(What the exercise asks)
From the listing below, extract every line containing "have".

(Dataset entries)
⁂

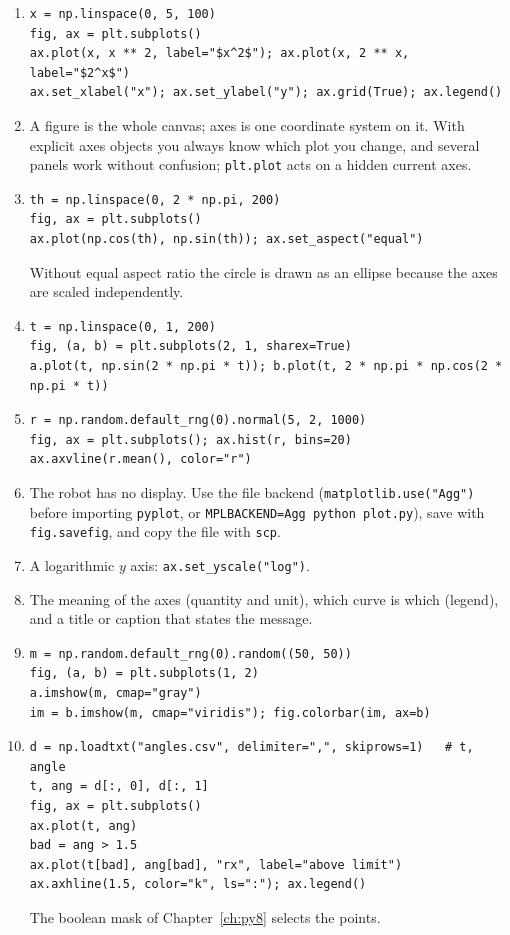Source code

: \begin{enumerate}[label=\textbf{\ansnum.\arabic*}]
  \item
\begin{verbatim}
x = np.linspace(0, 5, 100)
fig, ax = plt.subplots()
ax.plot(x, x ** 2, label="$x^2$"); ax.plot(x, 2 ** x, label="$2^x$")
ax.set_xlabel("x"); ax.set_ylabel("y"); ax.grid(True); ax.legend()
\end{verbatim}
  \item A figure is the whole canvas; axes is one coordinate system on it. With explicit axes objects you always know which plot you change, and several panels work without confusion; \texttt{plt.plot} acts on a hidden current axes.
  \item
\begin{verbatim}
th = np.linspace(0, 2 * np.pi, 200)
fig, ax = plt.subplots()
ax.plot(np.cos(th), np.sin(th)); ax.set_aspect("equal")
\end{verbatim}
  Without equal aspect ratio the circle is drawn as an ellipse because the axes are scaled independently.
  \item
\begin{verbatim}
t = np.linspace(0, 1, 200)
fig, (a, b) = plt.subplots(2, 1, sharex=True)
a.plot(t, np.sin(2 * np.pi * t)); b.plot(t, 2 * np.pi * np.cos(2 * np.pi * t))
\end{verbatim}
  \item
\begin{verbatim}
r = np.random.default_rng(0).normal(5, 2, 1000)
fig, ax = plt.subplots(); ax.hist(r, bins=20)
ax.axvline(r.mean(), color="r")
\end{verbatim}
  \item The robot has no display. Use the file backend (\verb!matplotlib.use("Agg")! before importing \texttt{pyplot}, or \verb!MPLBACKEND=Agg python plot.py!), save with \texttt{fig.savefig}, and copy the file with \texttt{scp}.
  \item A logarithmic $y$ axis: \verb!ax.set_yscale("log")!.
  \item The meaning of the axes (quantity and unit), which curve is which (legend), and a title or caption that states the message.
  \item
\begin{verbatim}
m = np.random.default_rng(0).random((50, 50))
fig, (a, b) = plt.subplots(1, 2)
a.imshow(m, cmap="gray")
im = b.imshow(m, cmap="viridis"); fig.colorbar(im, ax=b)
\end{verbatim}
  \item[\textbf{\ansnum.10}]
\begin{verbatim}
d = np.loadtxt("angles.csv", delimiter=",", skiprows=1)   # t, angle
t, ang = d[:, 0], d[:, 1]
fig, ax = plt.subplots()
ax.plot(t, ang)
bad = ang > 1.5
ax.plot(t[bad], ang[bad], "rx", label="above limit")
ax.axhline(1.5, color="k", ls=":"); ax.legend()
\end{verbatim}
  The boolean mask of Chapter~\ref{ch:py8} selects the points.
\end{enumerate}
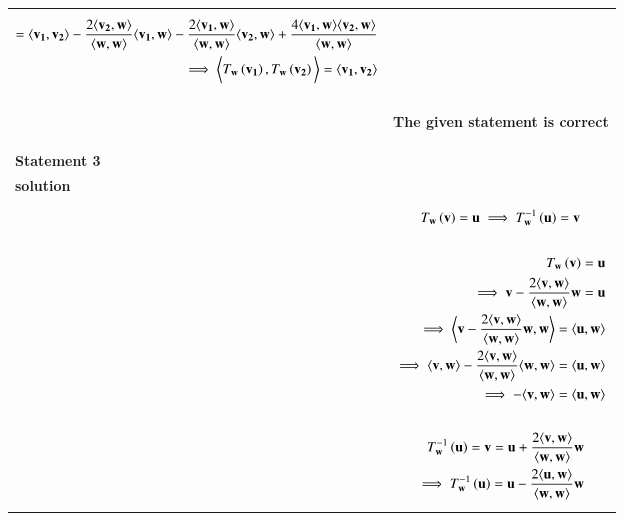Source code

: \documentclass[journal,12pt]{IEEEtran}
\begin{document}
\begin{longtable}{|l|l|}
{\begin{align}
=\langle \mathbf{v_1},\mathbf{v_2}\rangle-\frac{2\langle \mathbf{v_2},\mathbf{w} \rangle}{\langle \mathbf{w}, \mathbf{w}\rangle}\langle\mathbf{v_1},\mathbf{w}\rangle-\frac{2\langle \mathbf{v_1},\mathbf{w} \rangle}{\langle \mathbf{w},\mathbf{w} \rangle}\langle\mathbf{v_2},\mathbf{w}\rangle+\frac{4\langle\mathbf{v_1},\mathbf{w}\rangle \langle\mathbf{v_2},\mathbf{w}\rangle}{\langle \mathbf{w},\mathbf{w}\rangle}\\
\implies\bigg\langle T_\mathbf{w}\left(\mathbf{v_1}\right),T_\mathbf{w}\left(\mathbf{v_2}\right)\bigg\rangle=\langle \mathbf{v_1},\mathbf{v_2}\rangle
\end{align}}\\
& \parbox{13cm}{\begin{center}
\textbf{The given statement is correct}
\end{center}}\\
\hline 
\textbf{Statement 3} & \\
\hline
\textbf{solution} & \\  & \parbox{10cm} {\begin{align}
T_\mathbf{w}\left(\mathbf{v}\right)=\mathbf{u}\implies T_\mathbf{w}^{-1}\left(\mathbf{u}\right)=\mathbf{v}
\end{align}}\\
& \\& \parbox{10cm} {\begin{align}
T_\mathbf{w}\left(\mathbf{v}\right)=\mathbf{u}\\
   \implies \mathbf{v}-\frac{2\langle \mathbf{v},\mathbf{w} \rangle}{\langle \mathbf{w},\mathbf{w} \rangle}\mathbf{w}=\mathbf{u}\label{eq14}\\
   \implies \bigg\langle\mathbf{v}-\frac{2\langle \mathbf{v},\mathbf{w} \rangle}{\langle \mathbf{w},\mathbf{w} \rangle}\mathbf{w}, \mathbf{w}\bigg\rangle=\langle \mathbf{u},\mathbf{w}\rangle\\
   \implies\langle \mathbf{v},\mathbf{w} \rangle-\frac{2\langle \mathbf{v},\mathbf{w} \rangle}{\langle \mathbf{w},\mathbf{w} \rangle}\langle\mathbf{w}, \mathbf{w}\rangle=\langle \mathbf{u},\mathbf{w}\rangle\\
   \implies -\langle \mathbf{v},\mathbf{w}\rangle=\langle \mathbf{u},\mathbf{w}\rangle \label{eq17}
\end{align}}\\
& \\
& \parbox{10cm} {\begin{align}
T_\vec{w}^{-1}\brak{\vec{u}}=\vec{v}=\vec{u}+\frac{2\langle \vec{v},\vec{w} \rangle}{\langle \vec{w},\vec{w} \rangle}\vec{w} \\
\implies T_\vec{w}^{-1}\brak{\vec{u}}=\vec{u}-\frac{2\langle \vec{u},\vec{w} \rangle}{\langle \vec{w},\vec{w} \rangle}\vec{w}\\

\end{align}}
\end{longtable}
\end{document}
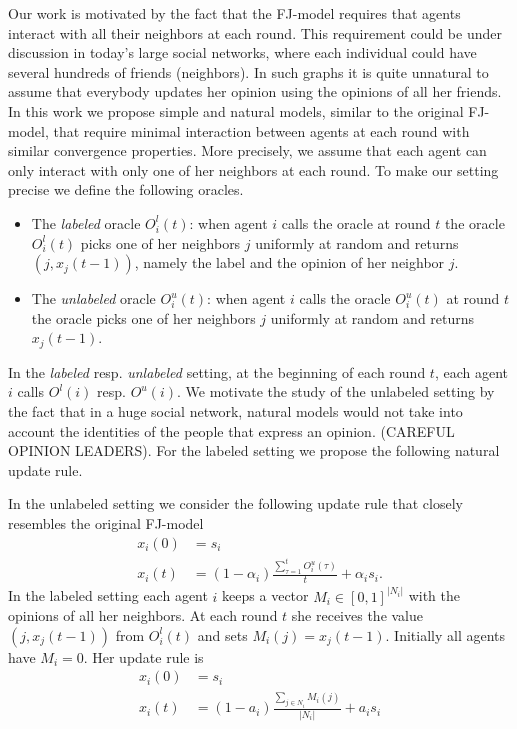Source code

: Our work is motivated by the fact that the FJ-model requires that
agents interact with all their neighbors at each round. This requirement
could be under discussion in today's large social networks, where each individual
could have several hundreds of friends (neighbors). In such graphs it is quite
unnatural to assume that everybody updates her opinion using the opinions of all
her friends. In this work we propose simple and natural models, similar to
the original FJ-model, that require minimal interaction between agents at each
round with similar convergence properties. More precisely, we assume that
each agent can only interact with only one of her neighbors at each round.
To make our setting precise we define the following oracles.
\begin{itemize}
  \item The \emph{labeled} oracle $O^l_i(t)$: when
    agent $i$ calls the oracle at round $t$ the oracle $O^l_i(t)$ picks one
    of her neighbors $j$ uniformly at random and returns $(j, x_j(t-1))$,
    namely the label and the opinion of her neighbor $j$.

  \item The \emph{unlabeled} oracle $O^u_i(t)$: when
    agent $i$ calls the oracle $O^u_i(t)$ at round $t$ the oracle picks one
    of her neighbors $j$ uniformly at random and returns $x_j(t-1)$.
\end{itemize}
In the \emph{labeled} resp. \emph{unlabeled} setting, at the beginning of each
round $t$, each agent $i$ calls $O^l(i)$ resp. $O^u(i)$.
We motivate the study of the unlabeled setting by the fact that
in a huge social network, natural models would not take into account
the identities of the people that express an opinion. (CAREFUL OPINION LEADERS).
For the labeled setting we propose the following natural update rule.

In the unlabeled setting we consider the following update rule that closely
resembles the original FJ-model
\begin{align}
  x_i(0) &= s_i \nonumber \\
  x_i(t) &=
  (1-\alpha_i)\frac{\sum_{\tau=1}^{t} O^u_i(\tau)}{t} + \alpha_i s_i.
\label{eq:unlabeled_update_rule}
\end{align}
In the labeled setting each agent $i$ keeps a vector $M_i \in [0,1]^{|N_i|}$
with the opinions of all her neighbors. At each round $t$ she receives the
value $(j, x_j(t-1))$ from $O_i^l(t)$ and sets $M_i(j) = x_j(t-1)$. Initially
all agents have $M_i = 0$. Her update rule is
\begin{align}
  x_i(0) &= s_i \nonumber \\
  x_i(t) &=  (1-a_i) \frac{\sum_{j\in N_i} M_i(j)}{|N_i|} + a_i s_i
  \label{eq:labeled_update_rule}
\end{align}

⁂

(Task response)
could have several hundreds of friends (neighbors). In such graphs it is quite
all agents have $M_i = 0$. Her update rule is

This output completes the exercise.